(Exercise objective): Please transcribe the entries below without omitting a single character.
========================
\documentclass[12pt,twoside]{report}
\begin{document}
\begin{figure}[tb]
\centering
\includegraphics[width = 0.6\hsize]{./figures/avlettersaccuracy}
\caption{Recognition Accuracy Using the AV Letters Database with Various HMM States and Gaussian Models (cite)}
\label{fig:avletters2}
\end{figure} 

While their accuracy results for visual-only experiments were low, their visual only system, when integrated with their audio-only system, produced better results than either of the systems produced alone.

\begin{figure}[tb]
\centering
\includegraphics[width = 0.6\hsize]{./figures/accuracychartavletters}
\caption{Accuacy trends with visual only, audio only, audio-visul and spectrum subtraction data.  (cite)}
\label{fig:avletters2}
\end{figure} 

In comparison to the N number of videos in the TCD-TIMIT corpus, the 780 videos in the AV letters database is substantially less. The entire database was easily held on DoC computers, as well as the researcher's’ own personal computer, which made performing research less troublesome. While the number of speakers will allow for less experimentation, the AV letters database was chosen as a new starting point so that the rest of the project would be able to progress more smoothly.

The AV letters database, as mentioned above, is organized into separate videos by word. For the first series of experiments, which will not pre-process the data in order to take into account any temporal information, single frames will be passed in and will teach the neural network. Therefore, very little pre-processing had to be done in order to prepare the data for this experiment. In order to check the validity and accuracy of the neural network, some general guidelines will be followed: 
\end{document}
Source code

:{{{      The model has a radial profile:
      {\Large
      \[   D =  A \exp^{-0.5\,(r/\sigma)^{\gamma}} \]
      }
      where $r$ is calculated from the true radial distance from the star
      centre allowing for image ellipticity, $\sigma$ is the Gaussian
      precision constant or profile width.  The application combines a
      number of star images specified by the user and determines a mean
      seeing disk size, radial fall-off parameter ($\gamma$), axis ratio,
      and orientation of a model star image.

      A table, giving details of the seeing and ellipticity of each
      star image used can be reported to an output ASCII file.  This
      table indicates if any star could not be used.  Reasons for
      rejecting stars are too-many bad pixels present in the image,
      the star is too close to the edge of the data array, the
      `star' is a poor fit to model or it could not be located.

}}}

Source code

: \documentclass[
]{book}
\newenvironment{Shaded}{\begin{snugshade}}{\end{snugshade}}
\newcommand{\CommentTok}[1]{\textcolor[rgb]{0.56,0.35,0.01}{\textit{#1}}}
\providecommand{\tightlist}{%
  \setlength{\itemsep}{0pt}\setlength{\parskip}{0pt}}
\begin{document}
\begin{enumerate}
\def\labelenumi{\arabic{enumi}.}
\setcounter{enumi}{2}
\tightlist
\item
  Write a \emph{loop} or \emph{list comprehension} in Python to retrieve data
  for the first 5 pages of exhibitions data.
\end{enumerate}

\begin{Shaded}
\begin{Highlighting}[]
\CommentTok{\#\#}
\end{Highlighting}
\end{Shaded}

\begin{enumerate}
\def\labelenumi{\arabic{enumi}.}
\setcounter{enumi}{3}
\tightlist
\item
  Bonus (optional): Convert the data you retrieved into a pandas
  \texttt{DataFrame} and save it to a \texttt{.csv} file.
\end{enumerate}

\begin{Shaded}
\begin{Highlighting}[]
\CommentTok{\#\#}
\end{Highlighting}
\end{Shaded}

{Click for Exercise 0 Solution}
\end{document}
========================
(Answer to the exercise):
\documentclass[12pt,twoside]{report}
\begin{document}
\begin{figure}[tb]
\centering
\includegraphics[width = 0.6\hsize]{./figures/avlettersaccuracy}
\caption{Recognition Accuracy Using the AV Letters Database with Various HMM States and Gaussian Models (cite)}
\label{fig:avletters2}
\end{figure} 

While their accuracy results for visual-only experiments were low, their visual only system, when integrated with their audio-only system, produced better results than either of the systems produced alone.

\begin{figure}[tb]
\centering
\includegraphics[width = 0.6\hsize]{./figures/accuracychartavletters}
\caption{Accuacy trends with visual only, audio only, audio-visul and spectrum subtraction data.  (cite)}
\label{fig:avletters2}
\end{figure} 

In comparison to the N number of videos in the TCD-TIMIT corpus, the 780 videos in the AV letters database is substantially less. The entire database was easily held on DoC computers, as well as the researcher's’ own personal computer, which made performing research less troublesome. While the number of speakers will allow for less experimentation, the AV letters database was chosen as a new starting point so that the rest of the project would be able to progress more smoothly.

The AV letters database, as mentioned above, is organized into separate videos by word. For the first series of experiments, which will not pre-process the data in order to take into account any temporal information, single frames will be passed in and will teach the neural network. Therefore, very little pre-processing had to be done in order to prepare the data for this experiment. In order to check the validity and accuracy of the neural network, some general guidelines will be followed: 
\end{document}
Source code

:{{{      The model has a radial profile:
      {\Large
      \[   D =  A \exp^{-0.5\,(r/\sigma)^{\gamma}} \]
      }
      where $r$ is calculated from the true radial distance from the star
      centre allowing for image ellipticity, $\sigma$ is the Gaussian
      precision constant or profile width.  The application combines a
      number of star images specified by the user and determines a mean
      seeing disk size, radial fall-off parameter ($\gamma$), axis ratio,
      and orientation of a model star image.

      A table, giving details of the seeing and ellipticity of each
      star image used can be reported to an output ASCII file.  This
      table indicates if any star could not be used.  Reasons for
      rejecting stars are too-many bad pixels present in the image,
      the star is too close to the edge of the data array, the
      `star' is a poor fit to model or it could not be located.

}}}

Source code

: \documentclass[
]{book}
\newenvironment{Shaded}{\begin{snugshade}}{\end{snugshade}}
\newcommand{\CommentTok}[1]{\textcolor[rgb]{0.56,0.35,0.01}{\textit{#1}}}
\providecommand{\tightlist}{%
  \setlength{\itemsep}{0pt}\setlength{\parskip}{0pt}}
\begin{document}
\begin{enumerate}
\def\labelenumi{\arabic{enumi}.}
\setcounter{enumi}{2}
\tightlist
\item
  Write a \emph{loop} or \emph{list comprehension} in Python to retrieve data
  for the first 5 pages of exhibitions data.
\end{enumerate}

\begin{Shaded}
\begin{Highlighting}[]
\CommentTok{\#\#}
\end{Highlighting}
\end{Shaded}

\begin{enumerate}
\def\labelenumi{\arabic{enumi}.}
\setcounter{enumi}{3}
\tightlist
\item
  Bonus (optional): Convert the data you retrieved into a pandas
  \texttt{DataFrame} and save it to a \texttt{.csv} file.
\end{enumerate}

\begin{Shaded}
\begin{Highlighting}[]
\CommentTok{\#\#}
\end{Highlighting}
\end{Shaded}

{Click for Exercise 0 Solution}
\end{document}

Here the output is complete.